The Culture is Star Trek's Federation stood on its head, anarchic where the Enterprise is hierarchical, post-human instead of stodgily 20th century, interventionist where Kirk's gang (in theory at least) stick to an intergalactic Peace of Westphalia and keep their hands to themselves.

As any American today can tell you, intervening in the affairs of others doesn't always end well. As "Look to Windward" opens, the Culture is wiping egg off its collective face after an attempt to eliminate social inequality in a people called the Chelgrians has instead ignited a bloody caste war.
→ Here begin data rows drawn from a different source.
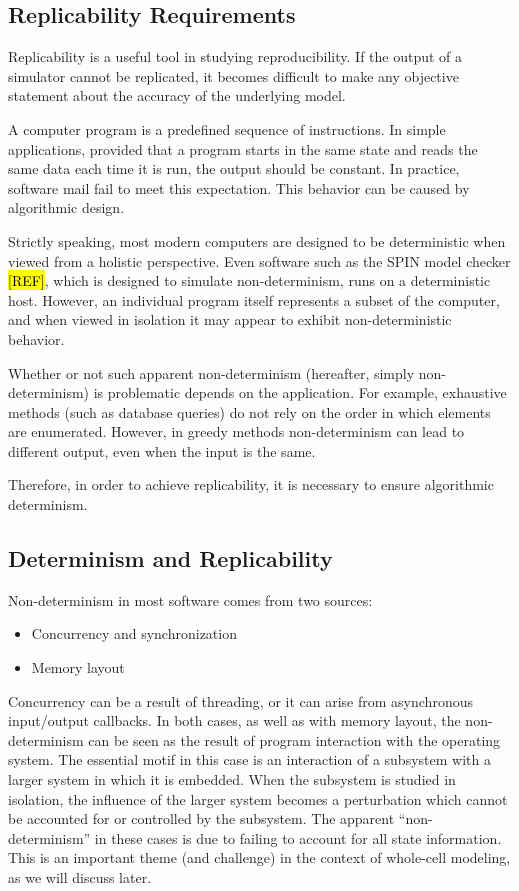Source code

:\documentclass[journal,transmag]{IEEEtran}
\begin{document}
\subsection{Replicability Requirements}

Replicability is a useful tool in studying reproducibility.
If the output of a simulator cannot be replicated, it becomes
difficult to make any objective statement about the accuracy of the
underlying model.

A computer program is a predefined sequence of instructions.
In simple applications, provided that a program starts in the same state and reads the same
data each time it is run, the output should be constant.
In practice, software mail fail to meet this expectation.
This behavior can be caused by algorithmic design.

Strictly speaking, most modern computers are designed to be deterministic
when viewed from a holistic perspective.
Even software such as the SPIN model checker \hl{[REF]}, which is designed to
simulate non-determinism, runs on a deterministic host.
However, an individual program itself represents a subset of the computer,
and when viewed in isolation it may appear to exhibit non-deterministic behavior.

Whether or not such apparent non-determinism (hereafter, simply non-determinism)
is problematic depends on the application.
For example, exhaustive methods (such as database queries) do not rely on the order
in which elements are enumerated.
However, in greedy methods non-determinism can lead to different output, even
when the input is the same.

Therefore, in order to achieve replicability, it is necessary to ensure
algorithmic determinism.

\subsection{Determinism and Replicability}

Non-determinism in most software comes from two sources:

\begin{itemize}
\item Concurrency and synchronization
\item Memory layout
\end{itemize}

Concurrency can be a result of threading, or it can arise from
asynchronous input/output callbacks. In both cases, as well as with memory layout,
the non-determinism
can be seen as the result
of program interaction with the operating system.
The essential motif in this case is an interaction of a subsystem
with a larger system in which it is embedded.
When the subsystem is studied in isolation, the influence of the larger
system becomes a perturbation which cannot be accounted for or controlled by
the subsystem. The apparent ``non-determinism'' in these cases
is due to failing to account for all state information.
This is an important theme (and challenge) in the context of whole-cell modeling,
as we will discuss later. %
\end{document}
Not coincidentally, the Culture is also marking the 800th anniversary of a battle in their last serious war, which caused the destruction of two suns and a few billion souls.

Death is very much on the mind of Chelgrian emissary Quilan, still mourning the death of his wife in the war the Culture started. He has been dispatched to the Culture world of Masaq', ostensibly to talk a dissident artist into returning with him. However, he has secret orders, so deeply buried in his mind that even he doesn't know what they are.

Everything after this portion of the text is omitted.